*The task*.
Only the lines holding "side" are wanted here; copy each from the listing.

*Supplied records*.

════

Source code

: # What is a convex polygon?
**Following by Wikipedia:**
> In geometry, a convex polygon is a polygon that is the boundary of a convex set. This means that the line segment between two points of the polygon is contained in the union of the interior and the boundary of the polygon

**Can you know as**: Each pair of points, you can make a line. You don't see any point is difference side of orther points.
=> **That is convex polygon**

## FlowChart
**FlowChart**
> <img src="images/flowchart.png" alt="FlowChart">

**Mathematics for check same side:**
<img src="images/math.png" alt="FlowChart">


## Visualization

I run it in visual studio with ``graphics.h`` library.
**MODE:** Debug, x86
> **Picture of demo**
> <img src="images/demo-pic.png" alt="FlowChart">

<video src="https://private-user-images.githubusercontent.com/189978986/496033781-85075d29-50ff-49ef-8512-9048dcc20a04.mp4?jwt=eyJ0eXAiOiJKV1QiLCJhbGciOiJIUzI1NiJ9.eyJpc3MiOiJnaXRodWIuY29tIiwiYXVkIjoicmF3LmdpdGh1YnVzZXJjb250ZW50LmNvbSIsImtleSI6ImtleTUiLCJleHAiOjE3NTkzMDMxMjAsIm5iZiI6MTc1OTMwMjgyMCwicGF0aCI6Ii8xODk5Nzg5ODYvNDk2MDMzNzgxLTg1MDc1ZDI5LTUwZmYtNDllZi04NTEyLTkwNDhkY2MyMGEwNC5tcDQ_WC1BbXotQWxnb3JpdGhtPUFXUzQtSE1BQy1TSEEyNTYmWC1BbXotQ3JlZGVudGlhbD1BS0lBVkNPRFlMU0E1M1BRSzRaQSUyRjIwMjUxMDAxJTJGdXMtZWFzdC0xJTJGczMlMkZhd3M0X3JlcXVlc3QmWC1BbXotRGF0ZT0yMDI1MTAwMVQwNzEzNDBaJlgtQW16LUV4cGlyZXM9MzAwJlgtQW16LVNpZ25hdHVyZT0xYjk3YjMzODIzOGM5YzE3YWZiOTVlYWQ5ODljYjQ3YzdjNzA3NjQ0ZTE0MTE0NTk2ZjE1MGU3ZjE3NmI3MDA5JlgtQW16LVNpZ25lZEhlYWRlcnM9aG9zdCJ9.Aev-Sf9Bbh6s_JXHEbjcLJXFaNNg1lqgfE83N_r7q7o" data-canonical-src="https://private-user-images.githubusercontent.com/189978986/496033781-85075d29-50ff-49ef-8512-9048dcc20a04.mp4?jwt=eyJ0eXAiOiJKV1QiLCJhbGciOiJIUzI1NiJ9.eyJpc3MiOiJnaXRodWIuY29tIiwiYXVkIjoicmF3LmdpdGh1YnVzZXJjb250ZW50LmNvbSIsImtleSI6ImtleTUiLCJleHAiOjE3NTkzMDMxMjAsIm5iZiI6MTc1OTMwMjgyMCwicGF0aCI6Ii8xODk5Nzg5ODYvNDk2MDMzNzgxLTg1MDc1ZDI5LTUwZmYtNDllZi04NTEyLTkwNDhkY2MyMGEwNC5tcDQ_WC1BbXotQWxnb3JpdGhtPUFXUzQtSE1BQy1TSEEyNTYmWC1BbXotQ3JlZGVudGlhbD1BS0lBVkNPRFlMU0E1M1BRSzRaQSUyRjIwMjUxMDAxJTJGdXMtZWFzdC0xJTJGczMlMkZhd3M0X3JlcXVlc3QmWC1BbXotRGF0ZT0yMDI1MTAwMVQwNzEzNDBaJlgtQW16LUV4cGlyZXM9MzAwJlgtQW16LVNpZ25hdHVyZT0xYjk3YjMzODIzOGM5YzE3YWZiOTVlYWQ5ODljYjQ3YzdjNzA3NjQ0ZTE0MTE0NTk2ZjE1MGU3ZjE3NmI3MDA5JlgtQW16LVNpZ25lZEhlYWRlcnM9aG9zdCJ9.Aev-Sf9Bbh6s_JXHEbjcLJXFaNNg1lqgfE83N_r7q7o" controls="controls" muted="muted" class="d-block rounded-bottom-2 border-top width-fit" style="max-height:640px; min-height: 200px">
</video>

════

*Solution to the exercise*.
**Can you know as**: Each pair of points, you can make a line. You don't see any point is difference side of orther points.
**Mathematics for check same side:**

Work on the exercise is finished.